米国務長官と国防長官が初外遊で来日 「アンブレイカブルな日米同盟」を対外的に示す

2021/03/15
更新: 2021/03/15

茂木敏充外務大臣と岸信夫防衛大臣は、15~17日にかけて訪日するアントニー・ブリンケン国務長官およびロイド・オースティン国防長官と日米安全保障協議委員会(2プラス2)を開催する。米国務省が直前に公表した資料によると、両長官の初の外遊先となる日本では、日米同盟を強化するとのコミットメントを再確認し、インド太平洋および世界の平和、安全、繁栄を促進する協力を固める。

日米2プラス2を前に国務省が公開した日米関係ファクトシート「揺るぎない日米同盟の再確認」は、両国の関係性の強固さについて説明している。「60年以上にわたる日米関係は、民主主義や人権の強化、自由で公正な貿易の促進に取り組んでいる」とし、さらには、「アジアおよび世界中での悪意のある影響と中国の挑発への対抗など、共通の課題に協力して取り組んでいる」とした。

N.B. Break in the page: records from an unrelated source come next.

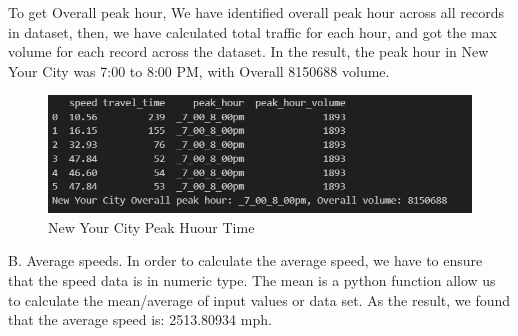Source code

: \newline
\newline
To get Overall peak hour, We have identified overall peak hour across all records in dataset, then, we have calculated total traffic for each hour, and got the max volume for each record across the dataset. In the result, the peak hour in New Your City was 7:00 to 8:00 PM, with Overall 8150688 volume.
\newline
\begin{figure}[h]
    \centering
    \includegraphics[width=1\linewidth]{figures/peak_huours.PNG}
    \caption{New Your City Peak Huour Time}
    \label{fig:New Your City Peak Huour Time}
\end{figure}
\newline
\newline B. Average speeds.
\newline
In order to calculate the average speed, we have to ensure that the speed data is in numeric type. The mean is a python function allow us to calculate the mean/average of input values or data set. As the result, we found that the average speed is: 2513.80934 mph.
\newline
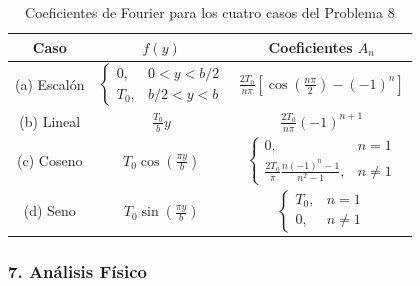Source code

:\documentclass[a4paper]{article}
\begin{document}
\begin{table}[h]
\centering
\begin{tabular}{|c|c|c|}
\hline
\textbf{Caso} & \textbf{$f(y)$} & \textbf{Coeficientes $A_n$} \\
\hline
(a) Escalón & $\begin{cases} 0, & 0 < y < b/2 \\ T_0, & b/2 < y < b \end{cases}$ & $\frac{2T_0}{n\pi} \left[ \cos\left(\frac{n\pi}{2}\right) - (-1)^n \right]$ \\
\hline
(b) Lineal & $\frac{T_0}{b} y$ & $\frac{2T_0}{n\pi} (-1)^{n+1}$ \\
\hline
(c) Coseno & $T_0 \cos\left(\frac{\pi y}{b}\right)$ & $\begin{cases} 0, & n = 1 \\ \frac{2T_0}{\pi} \frac{n(-1)^n - 1}{n^2 - 1}, & n \neq 1 \end{cases}$ \\
\hline
(d) Seno & $T_0 \sin\left(\frac{\pi y}{b}\right)$ & $\begin{cases} T_0, & n = 1 \\ 0, & n \neq 1 \end{cases}$ \\
\hline
\end{tabular}
\caption{Coeficientes de Fourier para los cuatro casos del Problema 8}
\end{table}

\subsubsection{7. Análisis Físico}
\end{document}

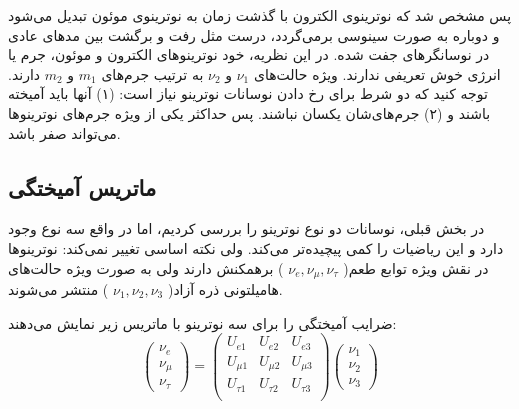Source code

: \documentclass[a4paper,11pt,oneside,openany]{iut-thesis}
\begin{document}
پس مشخص شد که نوترینوی الکترون با گذشت زمان به نوترینوی موئون تبدیل می‌شود و دوباره به صورت سینوسی برمی‌گردد، درست مثل رفت و برگشت بین مدهای عادی در نوسانگرهای جفت شده. در این نظریه، خود نوترینوهای الکترون و موئون، جرم یا انرژی خوش تعریفی ندارند. ویژه حالت‌های $\nu_{1}$ و $\nu_{2}$ به ترتیب جرم‌های $m_{1}$ و $m_{2}$ دارند.
توجه کنید که دو شرط برای رخ دادن نوسانات نوترینو نیاز است: (۱) آنها باید آمیخته باشند و (۲) جرم‌های‌شان یکسان نباشند. پس حداکثر یکی از ویژه جرم‌های نوترینوها می‌تواند صفر باشد.

\subsection{
ماتریس آمیختگی
}
در بخش قبلی، نوسانات دو نوع نوترینو را بررسی کردیم، اما در واقع سه نوع وجود دارد و این ریاضیات را کمی پیچیده‌تر می‌کند. ولی نکته اساسی تغییر نمی‌کند: نوترینوها در نقش ویژه توابع طعم(
$\nu_{e}, \nu_{\mu}, \nu_{\tau}$
) برهمکنش دارند ولی به صورت ویژه حالت‌های هامیلتونی ذره آزاد(
$\nu_{1}, \nu_{2}, \nu_{3}$
) منتشر می‌شوند.

ضرایب آمیختگی را برای سه نوترینو با ماتریس زیر نمایش می‌دهند:
\begin{equation}
\begin{pmatrix}
\nu_{e}    \\
\nu_{\mu}  \\
\nu_{\tau}
\end{pmatrix} = 
\begin{pmatrix}
U_{e1}     & U_{e2}     & U_{e3}     \\
U_{\mu 1}  & U_{\mu 2}  & U_{\mu 3}  \\
U_{\tau 1} & U_{\tau 2} & U_{\tau 3} \\
\end{pmatrix}
\begin{pmatrix}
\nu_{1} \\
\nu_{2} \\
\nu_{3}
\end{pmatrix}
\end{equation}
\end{document}
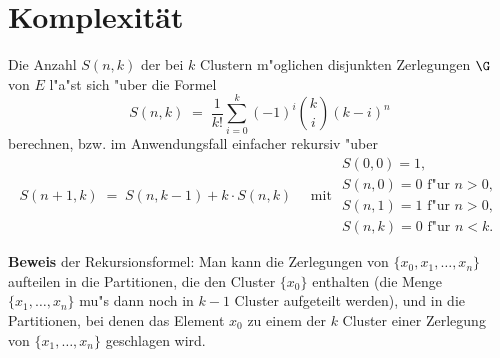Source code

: \section{Komplexit\"at}
\begin{satz}
Die Anzahl $S(n, k)$ der bei $k$ Clustern m"oglichen disjunkten Zerlegungen
$\G$ von $E$ l"a"st sich "uber die Formel
\begin{equation}
        \label{stirling}
        S(n, k) \; = \; \frac{1}{k!} \sum_{i=0}^k (-1)^i {k \choose i} (k-i)^n 
\end{equation}
berechnen, bzw. im Anwendungsfall einfacher rekursiv "uber
\begin{equation}
        \label{stirlingrekursiv}
        S(n+1, k) \; = \; S(n, k-1) + k \cdot S(n, k) \quad\mbox{ mit }
        \begin{array}{l}
				 S(0,0) = 1,\\
				 S(n,0) = 0 \mbox{ f"ur } n > 0,\\
				 S(n,1) = 1 \mbox{ f"ur } n > 0,\\
				 S(n,k) = 0 \mbox{ f"ur } n < k.
         \end{array}
\end{equation}
\end{satz}
{\bf Beweis} der Rekursionsformel:
Man kann die Zerlegungen von $\{x_0,x_1,\dots,x_n\}$ aufteilen in die
Partitionen, die den Cluster $\{x_0\}$ enthalten 
(die Menge $\{x_1,\dots,x_n\}$ mu"s dann noch in $k-1$ Cluster
aufgeteilt werden), und in die Partitionen, bei denen das Element $x_0$
zu einem der $k$ Cluster einer Zerlegung von $\{x_1,\dots,x_n\}$ 
geschlagen wird.

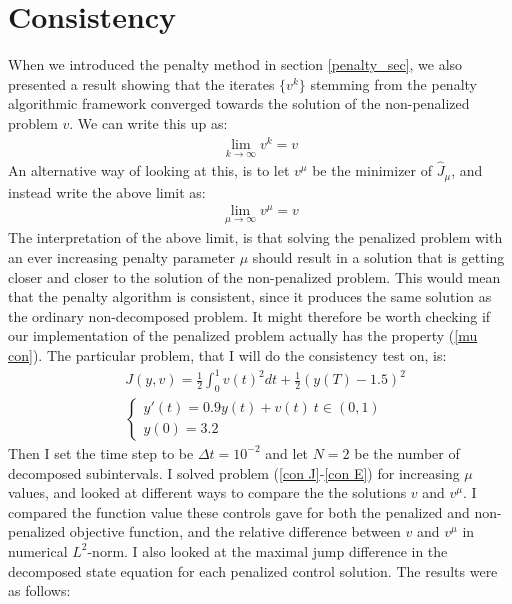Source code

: \section{Consistency}
When we introduced the penalty method in section \ref{penalty_sec}, we also presented a result showing that the iterates $\{v^k\}$ stemming from the penalty algorithmic framework converged towards the solution of the non-penalized problem $v$. We can write this up as:
\begin{align*}
\lim_{k\rightarrow\infty} v^k = v 
\end{align*}  
An alternative way of looking at this, is to let $v^{\mu}$ be the minimizer of $\hat J_{\mu}$, and instead write the above limit as:
\begin{align}
\lim_{\mu\rightarrow\infty} v^{\mu} = v \label{mu con}
\end{align}
The interpretation of the above limit, is that solving the penalized problem with an ever increasing penalty parameter $\mu$ should result in a solution that is getting closer and closer to the solution of the non-penalized problem. This would mean that the penalty algorithm is consistent, since it produces the same solution as the ordinary non-decomposed problem. It might therefore be worth checking if our implementation of the penalized problem actually has the property (\ref{mu con}). The particular problem, that I will do the consistency test on, is: 
\begin{align}
&J(y,v) = \frac{1}{2}\int_0^1v(t)^2dt + \frac{1}{2}(y(T)-1.5)^2 \label{con J} \\
&\left\{
     \begin{array}{lr}
       	y'(t)=0.9y(t) + v(t) \ t\in(0,1)\\
       	y(0)=3.2
     \end{array}
   \right. \label{con E}
\end{align}
Then I set the time step to be $\Delta t = 10^{-2}$ and let $N=2$ be the number of decomposed subintervals. I solved problem (\ref{con J}-\ref{con E}) for increasing $\mu$ values, and looked at different ways to compare the the solutions $v$ and $v^{\mu}$. I compared the function value these controls gave for both the penalized and non-penalized objective function, and the relative difference between $v$ and $v^{\mu}$ in numerical $L^2$-norm. I also looked at the maximal jump difference in the decomposed state equation for each penalized control solution. The results were as follows:
\\
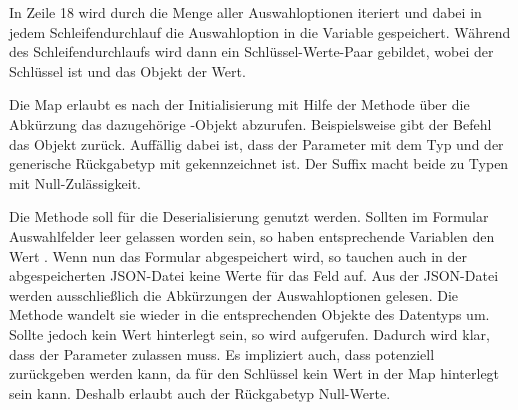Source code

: In Zeile 18 wird durch die  Menge aller Auswahloptionen  iteriert und dabei in jedem Schleifendurchlauf die Auswahloption in die  Variable  gespeichert.
Während des Schleifendurchlaufs wird dann ein Schlüssel-Werte-Paar gebildet, wobei  der Schlüssel ist und das Objekt  der Wert.

Die Map  erlaubt es nach der Initialisierung mit Hilfe der Methode   über die Abkürzung das dazugehörige -Objekt abzurufen.
Beispielsweise gibt der Befehl  das Objekt  zurück. Auffällig dabei ist, dass der Parameter  mit dem Typ  und der generische Rückgabetyp mit  gekennzeichnet ist. Der Suffix  macht beide zu Typen mit Null-Zulässigkeit.



Die Methode  soll für die Deserialisierung genutzt werden.
 Sollten im Formular Auswahlfelder leer gelassen worden sein, so haben  entsprechende Variablen den Wert .
Wenn nun das Formular abgespeichert wird, so tauchen auch in der abgespeicherten JSON-Datei keine Werte für das Feld auf.
Aus der JSON-Datei werden ausschließlich die Abkürzungen der Auswahloptionen gelesen. Die Methode  wandelt sie wieder in die entsprechenden Objekte des Datentyps  um.
Sollte jedoch kein Wert hinterlegt sein, so wird  aufgerufen. Dadurch wird klar, dass der Parameter  zulassen muss. Es impliziert auch, dass potenziell  zurückgeben werden kann, da für den Schlüssel  kein Wert in der Map hinterlegt sein kann. Deshalb  erlaubt auch der Rückgabetyp  Null-Werte.

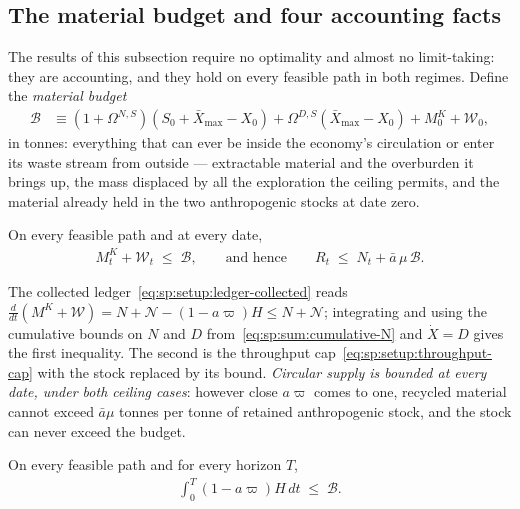 \subsection{The material budget and four accounting facts}\label{sec:sp:longrun:budget}

The results of this subsection require no optimality and almost no limit-taking: they are accounting, and they hold on every feasible path in both regimes. Define the \emph{material budget}
\begin{align}
\mathcal B &\equiv \left(1+\Omega^{N,S}\right)\left(S_0+\bar X_{\max}-X_0\right)+\Omega^{D,S}\left(\bar X_{\max}-X_0\right)+M^K_0+\mathcal W_0,
\label{eq:sp:lr:budget}
\end{align}
in tonnes: everything that can ever be inside the economy's circulation or enter its waste stream from outside --- extractable material and the overburden it brings up, the mass displaced by all the exploration the ceiling permits, and the material already held in the two anthropogenic stocks at date zero.

\begin{lemma}\label{lem:lr:stocks}
On every feasible path and at every date,
\begin{align}
M^K_t+\mathcal W_t \;\le\; \mathcal B,
\qquad\text{and hence}\qquad
R_t \;\le\; N_t+\bar a\,\mu\,\mathcal B .
\label{eq:sp:lr:stockbound}
\end{align}
\end{lemma}

The collected ledger~\eqref{eq:sp:setup:ledger-collected} reads $\frac{d}{dt}\left(M^K+\mathcal W\right)=N+\mathcal N-\left(1-a\varpi\right)H\le N+\mathcal N$; integrating and using the cumulative bounds on $N$ and $D$ from~\eqref{eq:sp:sum:cumulative-N} and $\dot X=D$ gives the first inequality. The second is the throughput cap~\eqref{eq:sp:setup:throughput-cap} with the stock replaced by its bound. \emph{Circular supply is bounded at every date, under both ceiling cases}: however close $a\varpi$ comes to one, recycled material cannot exceed $\bar a\mu$ tonnes per tonne of retained anthropogenic stock, and the stock can never exceed the budget.

\begin{lemma}\label{lem:lr:leakage}
On every feasible path and for every horizon $T$,
\begin{align}
\int_0^T \left(1-a\varpi\right)H\,dt \;\le\; \mathcal B .
\label{eq:sp:lr:leakage}
\end{align}
\end{lemma}

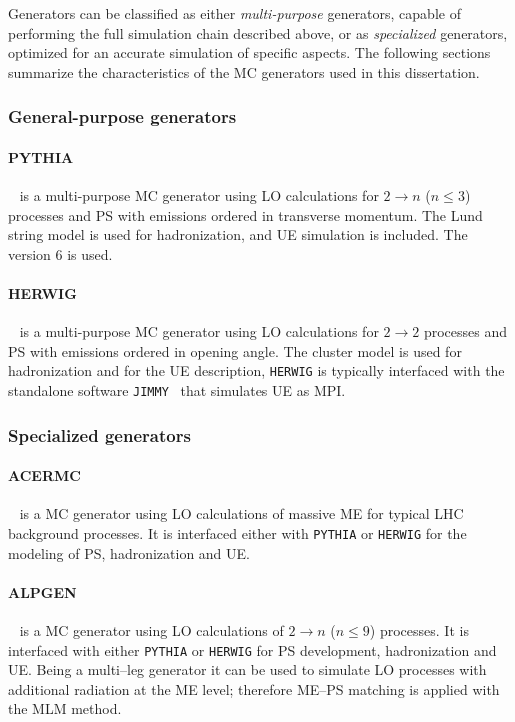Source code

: Generators can be classified as either {\it multi-purpose}
generators, capable of performing the full simulation chain described
above, or as {\it specialized} generators, optimized for
an accurate simulation of specific aspects.
The following sections summarize the characteristics of the MC
generators used in this dissertation.

\subsubsection*{General-purpose generators}

\paragraph{PYTHIA}~\cite{pythia6} is a multi-purpose MC
generator using LO calculations for $2 \to n$ ($n\leq 3$) processes
and PS with emissions ordered in transverse momentum. 
The Lund string model is used for hadronization, and UE simulation is
included. The \pythia{} version 6 is used.

\paragraph{HERWIG}~\cite{herwig} is a multi-purpose MC generator using LO
calculations for $2 \to 2$ processes and PS with emissions ordered in
opening angle. 
The cluster model is used for hadronization and for the UE
description, \texttt{HERWIG} is typically interfaced with the
standalone software \texttt{JIMMY}~\cite{jimmy} that simulates UE as MPI.

\subsubsection*{Specialized generators}

\paragraph{ACERMC}~\cite{acermc} is a MC generator using LO
calculations of massive ME for typical LHC background processes. It is
interfaced either with \texttt{PYTHIA} or \texttt{HERWIG} for the
modeling of PS, hadronization and UE.

\paragraph{ALPGEN}~\cite{alpgen} is a MC generator using LO calculations
of $2 \to n$ ($n\leq 9$) processes. It is interfaced with either
\texttt{PYTHIA} or \texttt{HERWIG} for PS development,
hadronization and UE. Being a
multi--leg generator it can be used to simulate LO processes with
additional radiation at the ME level; therefore ME--PS matching is
applied with the MLM method.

双方は毎年3000億ドル以上の商品やサービスが取引される随一の貿易相手国であり、二国間経済関係は世界で最も強力だとした。訪日中はほかにも人権擁護、気候変動、女性のエンパワーメント、先端技術の推進についても協議するという。

このファクトシートでは、米側は「日本の防衛に対する米国のコミットメントは絶対的」であるとし、「米国は、尖閣諸島が日米相互協力安全保障条約第5条の範囲内にあることを確認し、東シナ海の現状を変えたり、日本の自治を弱体化させようとする一方的な試みには引き続き反対する」と説明した。

また、横須賀を拠点とする米海軍第7艦隊の原子力空母「ロナルド・レーガン」や、F-35ステルス戦闘機など、「米国で最も有能で先進的な軍事資産の多くは日本にある」ことにも言及。この事実は、日米同盟の重要性や効果的な抑止力、そしてインド太平洋地域の同盟国との協力を通じて、地域の平和と安全を維持するという目標を表していると強調した。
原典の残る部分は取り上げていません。